Olhei para o meu amigo e o descarado teve a coragem de perguntar qual era o tom, quanta falsidade num só coração! Ficamos mais de 10 minutos discutindo qual seria o tom e já estava mais que decidido! Dei um sorriso amarelo e disse na maior naturalidade no estilo da encenação do Velho órgão, - É ré menor, você sabe essa musica?
Agora é demais! Eu já estava começando a gostar desse jogo de "os desmiolados" já estava até improvisando, perguntando se ele sabia essa musica. Eu acho que ele já tocou essa musica em todos os tons possíveis e imagináveis na sua trajetória como tecladista de casais apaixonados.
Comecei a tocar e apesar de eu não emitir nenhum som comparado ao Leo Gandelman, vi que a noiva ficou impressionada, chegou a segurar a mão do seu amado, como as pessoas fazem ao decolar de avião na primeira vez, e ela estava sorrindo e admirando eu tocando com meu sax de ultima geração (ultima mesmo, por pouco ele não vinha com a chave de Fá frontal) e enquanto eu tocava senti um clima de romance, ao mesmo tempo que, sentia um profundo ódio do meu amigo tecladista que estava mudando as harmonias e me atrapalhando todo, ele devia estar achando que era o Maestro Eduardo Lages.
Depois que acabei de tocar já não tão romântico assim, vi que o casal já tinha aceitado a idéia de ter um saxofonista na sua recepção.
E o meu amigo ainda diz que iria ser um show e tanto que eu irei tocar, Sax alto, Tenor, Soprano, Flauta, por pouco ele não me faz aprender Oboé também em cima da hora.
Lá se foi todo o meu planejamento por água baixo, todos os planos em não usar o Sax Alto e Soprano por cansar muito num evento desse tamanho.
O momento de maior pavor foi quando ele diz que eu tocava até música do Kenny G!
-Não! Kenny G, não!
Tocar carinhoso, até tudo bem, mas Kenny G já era uma covardia! Não tenho nada contra o pobre Kenny G, mas de alguma forma as musicas dele me traumatizaram de forma profunda ao lembrar de milhares de festinhas de 15 anos que eu fui, onde só tocavam Kenny G.
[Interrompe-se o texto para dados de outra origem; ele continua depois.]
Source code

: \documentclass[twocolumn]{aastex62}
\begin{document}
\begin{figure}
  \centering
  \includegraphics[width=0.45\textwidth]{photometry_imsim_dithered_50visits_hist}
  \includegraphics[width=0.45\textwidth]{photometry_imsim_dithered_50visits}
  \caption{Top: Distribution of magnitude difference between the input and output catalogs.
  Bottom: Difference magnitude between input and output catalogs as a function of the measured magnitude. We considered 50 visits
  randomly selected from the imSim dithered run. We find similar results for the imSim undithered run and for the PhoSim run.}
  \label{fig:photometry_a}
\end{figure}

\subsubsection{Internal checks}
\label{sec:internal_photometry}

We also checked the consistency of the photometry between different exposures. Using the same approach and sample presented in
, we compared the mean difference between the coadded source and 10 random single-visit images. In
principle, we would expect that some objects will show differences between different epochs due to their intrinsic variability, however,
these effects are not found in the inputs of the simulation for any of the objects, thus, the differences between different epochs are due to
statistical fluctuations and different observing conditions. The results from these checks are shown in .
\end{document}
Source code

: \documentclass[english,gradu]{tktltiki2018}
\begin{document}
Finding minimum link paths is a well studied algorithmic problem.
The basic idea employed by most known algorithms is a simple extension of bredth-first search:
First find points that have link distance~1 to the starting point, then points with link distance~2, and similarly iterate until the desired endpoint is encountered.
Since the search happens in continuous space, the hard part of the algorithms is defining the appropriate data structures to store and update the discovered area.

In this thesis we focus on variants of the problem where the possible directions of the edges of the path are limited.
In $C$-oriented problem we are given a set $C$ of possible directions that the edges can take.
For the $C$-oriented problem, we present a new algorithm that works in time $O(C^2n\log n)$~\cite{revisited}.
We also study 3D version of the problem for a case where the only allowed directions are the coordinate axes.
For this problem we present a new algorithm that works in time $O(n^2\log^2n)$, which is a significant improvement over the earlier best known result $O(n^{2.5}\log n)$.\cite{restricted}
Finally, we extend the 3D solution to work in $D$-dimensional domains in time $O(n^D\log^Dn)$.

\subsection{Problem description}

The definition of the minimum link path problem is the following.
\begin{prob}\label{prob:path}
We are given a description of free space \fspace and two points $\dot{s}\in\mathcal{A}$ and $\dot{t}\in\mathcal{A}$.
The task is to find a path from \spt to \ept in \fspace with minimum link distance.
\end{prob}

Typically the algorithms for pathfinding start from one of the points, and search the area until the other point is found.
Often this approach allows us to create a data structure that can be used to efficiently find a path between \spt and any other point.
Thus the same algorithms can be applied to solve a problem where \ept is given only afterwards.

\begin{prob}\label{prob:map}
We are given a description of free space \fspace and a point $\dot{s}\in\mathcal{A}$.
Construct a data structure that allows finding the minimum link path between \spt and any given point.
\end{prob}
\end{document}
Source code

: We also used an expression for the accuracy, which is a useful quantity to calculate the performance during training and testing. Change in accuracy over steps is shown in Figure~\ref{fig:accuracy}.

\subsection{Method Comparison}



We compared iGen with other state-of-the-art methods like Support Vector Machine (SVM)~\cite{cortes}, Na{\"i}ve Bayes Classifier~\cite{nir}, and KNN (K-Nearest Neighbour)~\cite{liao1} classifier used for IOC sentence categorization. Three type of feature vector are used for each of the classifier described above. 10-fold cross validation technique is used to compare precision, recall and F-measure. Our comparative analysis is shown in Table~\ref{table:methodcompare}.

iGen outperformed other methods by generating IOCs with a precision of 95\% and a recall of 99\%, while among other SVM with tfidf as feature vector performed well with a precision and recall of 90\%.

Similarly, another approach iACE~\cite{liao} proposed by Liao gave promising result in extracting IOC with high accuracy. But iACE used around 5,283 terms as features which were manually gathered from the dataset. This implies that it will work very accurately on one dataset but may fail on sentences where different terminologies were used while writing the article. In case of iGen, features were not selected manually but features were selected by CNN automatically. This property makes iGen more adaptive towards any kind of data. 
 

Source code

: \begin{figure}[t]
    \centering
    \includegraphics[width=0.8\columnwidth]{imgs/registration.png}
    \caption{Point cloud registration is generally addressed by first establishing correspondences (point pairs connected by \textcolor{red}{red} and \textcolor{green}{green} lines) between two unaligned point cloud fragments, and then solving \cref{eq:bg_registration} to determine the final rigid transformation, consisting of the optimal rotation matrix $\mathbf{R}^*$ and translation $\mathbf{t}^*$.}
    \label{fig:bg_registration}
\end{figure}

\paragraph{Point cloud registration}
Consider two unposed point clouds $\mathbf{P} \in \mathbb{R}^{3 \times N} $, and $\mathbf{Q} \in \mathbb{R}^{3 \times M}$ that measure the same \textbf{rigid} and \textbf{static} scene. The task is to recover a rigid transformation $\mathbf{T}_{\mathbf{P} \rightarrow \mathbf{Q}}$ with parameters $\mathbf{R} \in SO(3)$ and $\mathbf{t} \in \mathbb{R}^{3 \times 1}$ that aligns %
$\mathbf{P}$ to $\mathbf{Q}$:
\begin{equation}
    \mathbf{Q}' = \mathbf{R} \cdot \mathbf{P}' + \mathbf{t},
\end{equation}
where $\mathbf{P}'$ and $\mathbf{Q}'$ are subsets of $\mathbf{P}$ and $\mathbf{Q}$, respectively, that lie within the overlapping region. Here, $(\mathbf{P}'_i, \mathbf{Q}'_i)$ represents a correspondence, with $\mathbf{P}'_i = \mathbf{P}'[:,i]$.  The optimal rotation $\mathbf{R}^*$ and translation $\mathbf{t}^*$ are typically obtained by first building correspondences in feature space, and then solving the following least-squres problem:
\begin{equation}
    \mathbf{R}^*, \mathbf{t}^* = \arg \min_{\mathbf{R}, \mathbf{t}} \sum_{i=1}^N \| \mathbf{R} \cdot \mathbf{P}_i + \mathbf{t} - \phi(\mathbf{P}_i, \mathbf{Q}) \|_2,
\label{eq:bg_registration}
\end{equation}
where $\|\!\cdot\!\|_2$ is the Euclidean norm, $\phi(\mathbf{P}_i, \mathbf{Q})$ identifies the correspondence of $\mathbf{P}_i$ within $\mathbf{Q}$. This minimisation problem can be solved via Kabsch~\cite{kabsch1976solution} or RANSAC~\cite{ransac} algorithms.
Lembro até uma vez que a aniversariante resolveu dançar valsa com todo mundo, eu já estava até esperando a locutora dizer: “-Agora a aniversariante chama seu cachorrinho Tommy pra dançar a valsa”.
Dessa forma criei um certo receio do Kenny G, da mesma forma que você cria um receio de ir à sala do seu chefe, depois que você descobre que duas pessoas já foram demitidas.
Mas tudo bem, vou levar todos os sax e a flauta pro evento. To pensando até em levar umas latas de tinta vazias e dá uma de Hermeto Pasqual já que vou tocar um monte de instrumentos mesmo.
O momento que me deixou feliz foi quando ela assinou o cheque, oficializando o evento que mais à frente irei tocar com meu amigo Maestro quase Eduardo Lages.
Depois de tudo oficializado e o casal já ter ido embora, olhei pro meu amigo e disse: -É depois dessa você vai tocar carinhoso sozinho, só pra aprender a não usar golpes baixos. Ainda tentei roubar um pacote de trakinas do armário dele, só pra ele ter que ir ao mercado comprar de novo, mas o danado já tinha comido tudo. Ainda vou ter minha vingança, ele vai ver...
Coitado do Maestro Eduardo Lages, ainda bem que ele não ficou sabendo dessas coisas...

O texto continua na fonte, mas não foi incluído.